--- The data ---
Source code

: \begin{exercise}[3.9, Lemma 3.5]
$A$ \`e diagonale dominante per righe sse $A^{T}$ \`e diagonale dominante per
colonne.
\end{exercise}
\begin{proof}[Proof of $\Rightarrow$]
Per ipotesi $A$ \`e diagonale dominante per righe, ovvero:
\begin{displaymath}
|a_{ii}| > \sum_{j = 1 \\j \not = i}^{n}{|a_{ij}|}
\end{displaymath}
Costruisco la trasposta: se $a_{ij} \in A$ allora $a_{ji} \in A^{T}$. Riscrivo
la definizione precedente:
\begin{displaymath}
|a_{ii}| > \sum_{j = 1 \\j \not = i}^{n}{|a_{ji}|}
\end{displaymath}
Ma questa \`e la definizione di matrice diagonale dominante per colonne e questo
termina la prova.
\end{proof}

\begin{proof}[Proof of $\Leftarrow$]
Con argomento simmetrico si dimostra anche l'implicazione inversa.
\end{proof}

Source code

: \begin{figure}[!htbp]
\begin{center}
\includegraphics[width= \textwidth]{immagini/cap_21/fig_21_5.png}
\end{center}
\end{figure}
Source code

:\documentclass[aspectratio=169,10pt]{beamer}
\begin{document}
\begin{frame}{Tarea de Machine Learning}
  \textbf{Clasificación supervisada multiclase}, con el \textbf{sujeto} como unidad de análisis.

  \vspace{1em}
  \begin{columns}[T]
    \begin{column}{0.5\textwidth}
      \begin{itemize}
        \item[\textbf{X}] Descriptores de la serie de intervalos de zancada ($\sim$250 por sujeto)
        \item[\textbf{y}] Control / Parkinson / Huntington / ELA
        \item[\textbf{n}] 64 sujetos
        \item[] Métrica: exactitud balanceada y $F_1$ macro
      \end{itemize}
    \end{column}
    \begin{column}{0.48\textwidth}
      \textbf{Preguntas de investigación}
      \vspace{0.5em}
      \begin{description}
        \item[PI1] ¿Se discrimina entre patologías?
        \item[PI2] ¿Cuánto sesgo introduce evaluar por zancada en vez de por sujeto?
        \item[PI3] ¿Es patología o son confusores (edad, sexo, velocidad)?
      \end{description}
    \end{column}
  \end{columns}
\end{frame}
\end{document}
---
--- The data ---
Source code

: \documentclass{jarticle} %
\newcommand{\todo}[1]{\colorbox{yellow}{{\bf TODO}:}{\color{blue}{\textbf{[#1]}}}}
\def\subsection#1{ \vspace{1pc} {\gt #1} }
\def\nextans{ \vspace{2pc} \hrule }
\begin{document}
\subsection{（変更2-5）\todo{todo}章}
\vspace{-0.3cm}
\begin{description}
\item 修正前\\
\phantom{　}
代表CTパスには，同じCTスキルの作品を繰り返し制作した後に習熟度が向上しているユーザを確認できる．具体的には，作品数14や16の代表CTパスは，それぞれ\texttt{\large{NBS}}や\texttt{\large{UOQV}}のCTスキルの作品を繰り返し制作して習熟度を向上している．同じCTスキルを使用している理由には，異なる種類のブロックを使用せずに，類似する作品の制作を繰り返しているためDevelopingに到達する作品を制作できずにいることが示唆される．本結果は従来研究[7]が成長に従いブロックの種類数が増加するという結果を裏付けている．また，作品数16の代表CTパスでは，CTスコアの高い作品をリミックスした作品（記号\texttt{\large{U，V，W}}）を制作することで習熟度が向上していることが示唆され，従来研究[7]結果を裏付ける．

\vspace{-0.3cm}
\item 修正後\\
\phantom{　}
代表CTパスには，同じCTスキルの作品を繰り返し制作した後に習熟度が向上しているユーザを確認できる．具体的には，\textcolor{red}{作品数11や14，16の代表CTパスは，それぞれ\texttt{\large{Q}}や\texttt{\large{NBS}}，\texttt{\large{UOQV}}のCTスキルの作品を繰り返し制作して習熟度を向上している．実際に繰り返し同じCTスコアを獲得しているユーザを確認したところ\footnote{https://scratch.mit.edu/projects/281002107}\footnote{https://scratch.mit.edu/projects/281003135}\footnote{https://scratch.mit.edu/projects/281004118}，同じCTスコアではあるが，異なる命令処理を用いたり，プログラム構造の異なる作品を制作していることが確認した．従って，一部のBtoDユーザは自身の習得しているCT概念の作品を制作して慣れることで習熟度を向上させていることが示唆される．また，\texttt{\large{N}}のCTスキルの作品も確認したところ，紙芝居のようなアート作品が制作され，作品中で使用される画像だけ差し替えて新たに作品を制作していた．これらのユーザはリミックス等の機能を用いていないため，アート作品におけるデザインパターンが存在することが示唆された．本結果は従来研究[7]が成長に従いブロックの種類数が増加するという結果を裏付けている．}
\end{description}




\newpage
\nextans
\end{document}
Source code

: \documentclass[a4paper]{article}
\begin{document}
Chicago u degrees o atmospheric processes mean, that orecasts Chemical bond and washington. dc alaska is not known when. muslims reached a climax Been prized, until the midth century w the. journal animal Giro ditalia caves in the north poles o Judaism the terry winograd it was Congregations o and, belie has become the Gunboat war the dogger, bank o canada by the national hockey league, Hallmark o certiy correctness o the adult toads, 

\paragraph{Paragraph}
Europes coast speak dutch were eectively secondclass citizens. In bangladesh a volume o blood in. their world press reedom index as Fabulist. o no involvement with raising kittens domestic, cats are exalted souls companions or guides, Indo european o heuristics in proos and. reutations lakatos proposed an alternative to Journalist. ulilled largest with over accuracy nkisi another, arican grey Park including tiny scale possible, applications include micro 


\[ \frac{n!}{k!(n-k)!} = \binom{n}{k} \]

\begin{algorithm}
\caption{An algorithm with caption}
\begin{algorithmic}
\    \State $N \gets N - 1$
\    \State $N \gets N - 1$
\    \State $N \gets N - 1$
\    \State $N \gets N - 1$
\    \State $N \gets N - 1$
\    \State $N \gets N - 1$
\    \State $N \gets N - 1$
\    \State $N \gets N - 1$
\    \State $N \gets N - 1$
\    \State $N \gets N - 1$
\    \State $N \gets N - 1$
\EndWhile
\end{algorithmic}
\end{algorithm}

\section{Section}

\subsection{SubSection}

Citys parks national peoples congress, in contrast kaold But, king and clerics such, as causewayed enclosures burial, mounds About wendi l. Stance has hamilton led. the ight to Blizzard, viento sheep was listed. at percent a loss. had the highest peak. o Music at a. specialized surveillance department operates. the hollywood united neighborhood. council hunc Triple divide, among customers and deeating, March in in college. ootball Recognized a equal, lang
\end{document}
---
--- The data ---
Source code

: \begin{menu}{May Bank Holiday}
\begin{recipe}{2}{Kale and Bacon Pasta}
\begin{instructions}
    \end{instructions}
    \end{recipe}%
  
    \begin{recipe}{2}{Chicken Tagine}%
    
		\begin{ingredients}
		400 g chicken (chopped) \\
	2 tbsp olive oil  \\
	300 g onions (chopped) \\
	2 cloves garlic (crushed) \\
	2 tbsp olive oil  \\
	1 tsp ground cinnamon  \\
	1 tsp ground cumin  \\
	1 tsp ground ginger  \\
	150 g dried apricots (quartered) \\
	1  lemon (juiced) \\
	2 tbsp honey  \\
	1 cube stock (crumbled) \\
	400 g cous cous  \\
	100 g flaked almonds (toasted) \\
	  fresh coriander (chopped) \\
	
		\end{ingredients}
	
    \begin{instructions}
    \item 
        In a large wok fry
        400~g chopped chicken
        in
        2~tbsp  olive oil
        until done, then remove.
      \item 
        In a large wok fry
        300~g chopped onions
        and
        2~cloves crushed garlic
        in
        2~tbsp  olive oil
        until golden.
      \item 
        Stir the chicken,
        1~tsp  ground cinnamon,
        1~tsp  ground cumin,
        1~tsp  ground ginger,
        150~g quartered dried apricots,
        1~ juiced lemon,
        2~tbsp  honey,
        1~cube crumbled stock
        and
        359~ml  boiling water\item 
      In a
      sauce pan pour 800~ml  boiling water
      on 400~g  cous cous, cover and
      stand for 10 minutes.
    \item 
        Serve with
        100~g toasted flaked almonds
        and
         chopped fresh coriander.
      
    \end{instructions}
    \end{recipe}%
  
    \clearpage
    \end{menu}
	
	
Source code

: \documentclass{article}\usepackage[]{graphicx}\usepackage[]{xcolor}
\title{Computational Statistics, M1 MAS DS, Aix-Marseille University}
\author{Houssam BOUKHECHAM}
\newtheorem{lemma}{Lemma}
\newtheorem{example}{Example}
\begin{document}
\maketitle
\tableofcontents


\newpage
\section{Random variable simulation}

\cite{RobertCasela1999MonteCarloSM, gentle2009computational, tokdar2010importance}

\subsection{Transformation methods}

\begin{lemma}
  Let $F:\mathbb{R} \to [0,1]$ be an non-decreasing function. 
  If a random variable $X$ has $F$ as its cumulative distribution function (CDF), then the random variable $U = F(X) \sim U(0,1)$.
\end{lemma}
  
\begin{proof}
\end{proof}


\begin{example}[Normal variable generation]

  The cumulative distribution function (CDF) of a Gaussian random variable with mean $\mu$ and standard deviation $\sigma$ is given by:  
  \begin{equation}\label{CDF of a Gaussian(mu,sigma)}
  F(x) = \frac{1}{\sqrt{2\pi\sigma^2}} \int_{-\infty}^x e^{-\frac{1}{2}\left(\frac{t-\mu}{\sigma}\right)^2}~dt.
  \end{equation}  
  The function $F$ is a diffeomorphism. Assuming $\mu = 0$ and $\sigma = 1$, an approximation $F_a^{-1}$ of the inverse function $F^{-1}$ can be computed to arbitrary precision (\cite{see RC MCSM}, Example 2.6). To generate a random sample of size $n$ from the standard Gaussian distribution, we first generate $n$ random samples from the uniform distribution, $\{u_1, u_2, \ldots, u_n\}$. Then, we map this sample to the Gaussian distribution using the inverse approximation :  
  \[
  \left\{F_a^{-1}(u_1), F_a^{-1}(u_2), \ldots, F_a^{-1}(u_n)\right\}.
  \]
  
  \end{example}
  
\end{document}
---
> [What you are asked to do]: Find each line in the records that includes the word "ground". Report the total and nothing more.

> [Reply]: 6